**Work request:**
Return exactly the lines of the records below, starting at the line that contains "Two levels of" and ending at the line that contains "- Descriptive statistics", with both of those lines kept.
..............................
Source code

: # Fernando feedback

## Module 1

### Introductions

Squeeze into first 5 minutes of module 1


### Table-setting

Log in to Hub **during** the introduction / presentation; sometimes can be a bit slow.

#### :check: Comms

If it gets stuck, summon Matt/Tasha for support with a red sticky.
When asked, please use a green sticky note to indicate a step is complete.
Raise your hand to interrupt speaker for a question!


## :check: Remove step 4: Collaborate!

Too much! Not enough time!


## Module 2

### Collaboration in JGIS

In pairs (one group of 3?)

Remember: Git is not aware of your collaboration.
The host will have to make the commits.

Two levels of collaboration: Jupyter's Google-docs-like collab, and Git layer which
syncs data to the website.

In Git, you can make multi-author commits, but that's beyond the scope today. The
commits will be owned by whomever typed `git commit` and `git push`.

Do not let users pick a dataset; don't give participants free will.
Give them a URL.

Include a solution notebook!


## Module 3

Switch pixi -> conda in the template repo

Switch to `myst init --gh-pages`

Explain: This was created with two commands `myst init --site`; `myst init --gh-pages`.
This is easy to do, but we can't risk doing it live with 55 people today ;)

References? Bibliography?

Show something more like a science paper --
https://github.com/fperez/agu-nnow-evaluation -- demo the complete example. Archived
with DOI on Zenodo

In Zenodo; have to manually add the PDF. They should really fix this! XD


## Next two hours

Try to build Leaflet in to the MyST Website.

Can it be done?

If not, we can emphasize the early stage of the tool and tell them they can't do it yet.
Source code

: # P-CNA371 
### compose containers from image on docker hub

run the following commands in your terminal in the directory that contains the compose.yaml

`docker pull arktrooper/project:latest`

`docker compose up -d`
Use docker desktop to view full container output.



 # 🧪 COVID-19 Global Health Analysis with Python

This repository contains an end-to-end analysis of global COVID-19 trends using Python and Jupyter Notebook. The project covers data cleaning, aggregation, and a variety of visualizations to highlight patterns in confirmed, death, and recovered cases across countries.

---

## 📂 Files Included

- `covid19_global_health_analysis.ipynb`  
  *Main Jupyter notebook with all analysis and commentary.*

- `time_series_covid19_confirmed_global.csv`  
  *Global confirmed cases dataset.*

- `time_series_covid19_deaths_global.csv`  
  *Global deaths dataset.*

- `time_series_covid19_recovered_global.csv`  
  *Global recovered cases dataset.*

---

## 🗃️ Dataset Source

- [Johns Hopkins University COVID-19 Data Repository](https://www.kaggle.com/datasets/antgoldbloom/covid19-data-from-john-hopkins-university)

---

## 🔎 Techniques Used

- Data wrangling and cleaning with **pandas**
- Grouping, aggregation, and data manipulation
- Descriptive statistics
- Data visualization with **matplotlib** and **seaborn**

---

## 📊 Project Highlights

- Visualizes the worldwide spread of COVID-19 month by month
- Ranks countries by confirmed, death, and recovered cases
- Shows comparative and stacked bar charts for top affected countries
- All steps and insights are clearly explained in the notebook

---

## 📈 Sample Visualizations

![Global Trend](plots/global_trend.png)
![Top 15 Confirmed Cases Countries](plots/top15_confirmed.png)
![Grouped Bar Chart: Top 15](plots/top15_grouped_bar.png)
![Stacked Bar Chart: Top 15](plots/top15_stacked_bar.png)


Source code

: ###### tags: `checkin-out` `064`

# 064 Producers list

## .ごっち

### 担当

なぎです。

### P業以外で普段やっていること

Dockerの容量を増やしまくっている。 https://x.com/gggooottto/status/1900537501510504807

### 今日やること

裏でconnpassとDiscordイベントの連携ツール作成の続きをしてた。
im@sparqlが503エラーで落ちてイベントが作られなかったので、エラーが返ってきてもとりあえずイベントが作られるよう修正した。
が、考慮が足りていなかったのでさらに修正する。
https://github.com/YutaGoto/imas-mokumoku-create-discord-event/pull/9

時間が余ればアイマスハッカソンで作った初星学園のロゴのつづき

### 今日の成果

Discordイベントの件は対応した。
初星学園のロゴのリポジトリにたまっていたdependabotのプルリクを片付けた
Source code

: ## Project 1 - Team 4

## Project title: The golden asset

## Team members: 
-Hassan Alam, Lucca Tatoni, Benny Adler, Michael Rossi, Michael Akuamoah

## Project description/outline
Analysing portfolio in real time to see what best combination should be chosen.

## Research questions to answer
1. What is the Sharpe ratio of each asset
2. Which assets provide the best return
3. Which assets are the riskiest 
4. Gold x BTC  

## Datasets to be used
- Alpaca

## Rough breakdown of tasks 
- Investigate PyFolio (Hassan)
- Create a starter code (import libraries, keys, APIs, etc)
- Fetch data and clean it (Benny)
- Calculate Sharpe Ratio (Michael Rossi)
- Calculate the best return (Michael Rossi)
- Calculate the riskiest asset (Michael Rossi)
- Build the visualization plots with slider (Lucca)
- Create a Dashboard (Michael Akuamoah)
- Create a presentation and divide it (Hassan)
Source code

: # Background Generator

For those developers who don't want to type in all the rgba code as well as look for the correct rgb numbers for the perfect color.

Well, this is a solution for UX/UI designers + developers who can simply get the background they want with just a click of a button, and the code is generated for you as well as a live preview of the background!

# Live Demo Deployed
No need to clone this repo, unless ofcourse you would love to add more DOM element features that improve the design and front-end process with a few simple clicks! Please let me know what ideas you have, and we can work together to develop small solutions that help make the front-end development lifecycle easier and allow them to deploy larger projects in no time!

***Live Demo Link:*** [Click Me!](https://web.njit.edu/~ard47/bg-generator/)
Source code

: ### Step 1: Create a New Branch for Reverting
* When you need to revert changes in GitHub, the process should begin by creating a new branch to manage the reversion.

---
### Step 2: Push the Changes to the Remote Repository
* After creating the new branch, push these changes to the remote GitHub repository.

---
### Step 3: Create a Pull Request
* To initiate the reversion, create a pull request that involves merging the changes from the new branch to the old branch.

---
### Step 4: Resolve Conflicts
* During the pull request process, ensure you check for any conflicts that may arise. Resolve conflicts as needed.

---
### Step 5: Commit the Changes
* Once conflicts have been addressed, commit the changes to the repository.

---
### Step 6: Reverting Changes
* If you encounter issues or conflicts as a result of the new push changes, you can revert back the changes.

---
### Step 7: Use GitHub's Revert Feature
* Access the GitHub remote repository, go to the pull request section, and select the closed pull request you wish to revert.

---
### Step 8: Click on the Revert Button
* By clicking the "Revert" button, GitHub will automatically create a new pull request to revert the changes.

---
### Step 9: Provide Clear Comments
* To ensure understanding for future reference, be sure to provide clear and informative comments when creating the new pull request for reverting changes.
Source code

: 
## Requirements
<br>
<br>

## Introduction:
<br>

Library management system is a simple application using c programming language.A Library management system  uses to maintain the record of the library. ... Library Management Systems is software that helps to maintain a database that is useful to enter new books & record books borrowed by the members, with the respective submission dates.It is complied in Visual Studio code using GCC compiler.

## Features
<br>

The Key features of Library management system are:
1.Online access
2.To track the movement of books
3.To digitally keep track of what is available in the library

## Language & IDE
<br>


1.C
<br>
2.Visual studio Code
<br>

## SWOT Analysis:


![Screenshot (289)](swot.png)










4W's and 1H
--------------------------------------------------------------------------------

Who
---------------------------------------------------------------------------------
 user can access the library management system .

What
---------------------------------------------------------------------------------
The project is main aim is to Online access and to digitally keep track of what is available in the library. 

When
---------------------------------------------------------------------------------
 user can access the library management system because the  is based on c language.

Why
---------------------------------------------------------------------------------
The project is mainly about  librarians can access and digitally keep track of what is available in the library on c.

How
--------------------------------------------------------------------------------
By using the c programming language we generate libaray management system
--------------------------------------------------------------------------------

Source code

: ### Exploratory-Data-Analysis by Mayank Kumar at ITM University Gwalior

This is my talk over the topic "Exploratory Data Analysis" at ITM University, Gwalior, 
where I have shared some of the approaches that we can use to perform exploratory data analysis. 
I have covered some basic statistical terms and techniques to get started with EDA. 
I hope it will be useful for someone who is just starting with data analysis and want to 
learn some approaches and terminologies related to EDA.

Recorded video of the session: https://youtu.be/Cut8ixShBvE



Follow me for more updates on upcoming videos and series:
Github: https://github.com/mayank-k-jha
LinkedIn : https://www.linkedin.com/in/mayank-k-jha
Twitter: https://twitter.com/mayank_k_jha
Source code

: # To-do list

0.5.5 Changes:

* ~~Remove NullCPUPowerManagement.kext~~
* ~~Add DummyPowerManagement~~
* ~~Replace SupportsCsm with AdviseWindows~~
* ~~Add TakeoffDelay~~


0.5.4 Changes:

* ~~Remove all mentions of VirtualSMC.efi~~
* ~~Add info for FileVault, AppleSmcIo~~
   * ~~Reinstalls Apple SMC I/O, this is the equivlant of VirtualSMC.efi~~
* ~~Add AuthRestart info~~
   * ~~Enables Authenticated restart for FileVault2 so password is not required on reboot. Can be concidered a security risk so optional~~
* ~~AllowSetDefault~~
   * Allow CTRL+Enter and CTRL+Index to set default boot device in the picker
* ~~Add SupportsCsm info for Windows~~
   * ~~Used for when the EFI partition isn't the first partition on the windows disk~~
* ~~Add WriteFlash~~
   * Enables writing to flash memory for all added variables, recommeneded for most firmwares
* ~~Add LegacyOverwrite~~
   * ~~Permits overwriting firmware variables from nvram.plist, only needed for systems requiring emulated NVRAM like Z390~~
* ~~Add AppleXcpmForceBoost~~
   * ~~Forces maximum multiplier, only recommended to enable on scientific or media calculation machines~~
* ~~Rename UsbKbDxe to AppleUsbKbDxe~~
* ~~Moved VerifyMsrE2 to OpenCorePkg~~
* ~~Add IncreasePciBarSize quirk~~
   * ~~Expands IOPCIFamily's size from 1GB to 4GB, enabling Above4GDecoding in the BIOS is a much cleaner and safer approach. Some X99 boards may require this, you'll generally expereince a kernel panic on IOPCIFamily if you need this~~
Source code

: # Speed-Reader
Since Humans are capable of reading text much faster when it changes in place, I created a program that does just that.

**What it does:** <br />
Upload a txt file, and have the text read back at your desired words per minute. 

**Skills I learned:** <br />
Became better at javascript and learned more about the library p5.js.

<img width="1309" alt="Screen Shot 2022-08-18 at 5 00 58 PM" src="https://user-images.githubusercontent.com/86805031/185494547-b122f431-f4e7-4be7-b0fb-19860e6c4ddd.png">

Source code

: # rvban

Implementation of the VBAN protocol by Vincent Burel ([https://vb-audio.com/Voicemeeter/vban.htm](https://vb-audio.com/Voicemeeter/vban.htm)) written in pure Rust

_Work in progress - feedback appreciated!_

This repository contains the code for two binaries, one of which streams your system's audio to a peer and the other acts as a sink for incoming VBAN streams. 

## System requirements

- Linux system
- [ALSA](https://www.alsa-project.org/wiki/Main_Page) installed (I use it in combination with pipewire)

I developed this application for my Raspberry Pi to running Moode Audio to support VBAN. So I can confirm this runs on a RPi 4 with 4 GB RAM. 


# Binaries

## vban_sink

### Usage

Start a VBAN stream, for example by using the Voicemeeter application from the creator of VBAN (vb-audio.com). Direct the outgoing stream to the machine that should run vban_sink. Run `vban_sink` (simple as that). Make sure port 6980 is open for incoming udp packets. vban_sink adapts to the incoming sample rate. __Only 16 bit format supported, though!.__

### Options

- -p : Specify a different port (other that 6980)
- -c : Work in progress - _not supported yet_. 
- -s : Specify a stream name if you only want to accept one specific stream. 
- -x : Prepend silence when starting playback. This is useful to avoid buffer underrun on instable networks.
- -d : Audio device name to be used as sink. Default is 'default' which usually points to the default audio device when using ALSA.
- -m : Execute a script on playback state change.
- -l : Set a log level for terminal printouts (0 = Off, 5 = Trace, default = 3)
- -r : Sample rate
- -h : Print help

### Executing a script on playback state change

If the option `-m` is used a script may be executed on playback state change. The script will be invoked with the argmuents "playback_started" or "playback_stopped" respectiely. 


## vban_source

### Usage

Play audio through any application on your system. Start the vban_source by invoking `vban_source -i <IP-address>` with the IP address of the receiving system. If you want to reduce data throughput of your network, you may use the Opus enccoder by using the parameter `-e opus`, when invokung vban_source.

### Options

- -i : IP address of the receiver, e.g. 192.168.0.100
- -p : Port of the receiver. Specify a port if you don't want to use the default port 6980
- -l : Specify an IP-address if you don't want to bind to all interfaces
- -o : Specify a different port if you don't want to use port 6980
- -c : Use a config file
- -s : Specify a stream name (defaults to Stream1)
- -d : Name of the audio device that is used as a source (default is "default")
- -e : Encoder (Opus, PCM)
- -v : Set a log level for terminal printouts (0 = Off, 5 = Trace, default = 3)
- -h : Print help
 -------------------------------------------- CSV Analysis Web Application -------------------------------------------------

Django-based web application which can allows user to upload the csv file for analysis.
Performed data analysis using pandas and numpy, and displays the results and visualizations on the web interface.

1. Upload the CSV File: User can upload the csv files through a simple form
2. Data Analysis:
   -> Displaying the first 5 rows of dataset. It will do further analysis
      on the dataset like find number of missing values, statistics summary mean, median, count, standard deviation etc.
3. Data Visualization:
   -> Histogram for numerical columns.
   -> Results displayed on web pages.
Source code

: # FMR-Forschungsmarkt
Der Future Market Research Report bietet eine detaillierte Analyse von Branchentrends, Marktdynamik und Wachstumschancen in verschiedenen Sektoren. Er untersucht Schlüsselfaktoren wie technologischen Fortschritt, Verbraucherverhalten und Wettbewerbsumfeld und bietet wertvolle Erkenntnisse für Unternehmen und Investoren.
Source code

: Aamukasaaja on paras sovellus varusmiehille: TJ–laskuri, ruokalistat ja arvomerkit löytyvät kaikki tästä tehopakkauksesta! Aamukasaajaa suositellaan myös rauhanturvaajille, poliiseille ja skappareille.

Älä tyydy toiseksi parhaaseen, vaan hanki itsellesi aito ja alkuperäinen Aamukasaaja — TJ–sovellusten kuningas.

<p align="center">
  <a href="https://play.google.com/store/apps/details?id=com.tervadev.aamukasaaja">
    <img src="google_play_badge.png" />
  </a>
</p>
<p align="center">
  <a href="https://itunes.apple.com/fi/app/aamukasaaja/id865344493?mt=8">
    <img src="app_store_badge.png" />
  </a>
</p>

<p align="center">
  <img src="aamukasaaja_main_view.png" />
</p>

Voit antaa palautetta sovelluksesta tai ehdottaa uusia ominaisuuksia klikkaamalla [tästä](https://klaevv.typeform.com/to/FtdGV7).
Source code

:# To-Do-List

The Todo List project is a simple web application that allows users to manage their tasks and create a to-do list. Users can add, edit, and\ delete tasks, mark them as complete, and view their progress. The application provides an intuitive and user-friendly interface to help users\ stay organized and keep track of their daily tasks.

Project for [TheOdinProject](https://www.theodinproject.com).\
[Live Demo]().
..............................
**Task result:**
Two levels of collaboration: Jupyter's Google-docs-like collab, and Git layer which
syncs data to the website.

In Git, you can make multi-author commits, but that's beyond the scope today. The
commits will be owned by whomever typed `git commit` and `git push`.

Do not let users pick a dataset; don't give participants free will.
Give them a URL.

Include a solution notebook!


## Module 3

Switch pixi -> conda in the template repo

Switch to `myst init --gh-pages`

Explain: This was created with two commands `myst init --site`; `myst init --gh-pages`.
This is easy to do, but we can't risk doing it live with 55 people today ;)

References? Bibliography?

Show something more like a science paper --
https://github.com/fperez/agu-nnow-evaluation -- demo the complete example. Archived
with DOI on Zenodo

In Zenodo; have to manually add the PDF. They should really fix this! XD


## Next two hours

Try to build Leaflet in to the MyST Website.

Can it be done?

If not, we can emphasize the early stage of the tool and tell them they can't do it yet.
Source code

: # P-CNA371 
### compose containers from image on docker hub

run the following commands in your terminal in the directory that contains the compose.yaml

`docker pull arktrooper/project:latest`

`docker compose up -d`
Use docker desktop to view full container output.



 # 🧪 COVID-19 Global Health Analysis with Python

This repository contains an end-to-end analysis of global COVID-19 trends using Python and Jupyter Notebook. The project covers data cleaning, aggregation, and a variety of visualizations to highlight patterns in confirmed, death, and recovered cases across countries.

---

## 📂 Files Included

- `covid19_global_health_analysis.ipynb`  
  *Main Jupyter notebook with all analysis and commentary.*

- `time_series_covid19_confirmed_global.csv`  
  *Global confirmed cases dataset.*

- `time_series_covid19_deaths_global.csv`  
  *Global deaths dataset.*

- `time_series_covid19_recovered_global.csv`  
  *Global recovered cases dataset.*

---

## 🗃️ Dataset Source

- [Johns Hopkins University COVID-19 Data Repository](https://www.kaggle.com/datasets/antgoldbloom/covid19-data-from-john-hopkins-university)

---

## 🔎 Techniques Used

- Data wrangling and cleaning with **pandas**
- Grouping, aggregation, and data manipulation
- Descriptive statistics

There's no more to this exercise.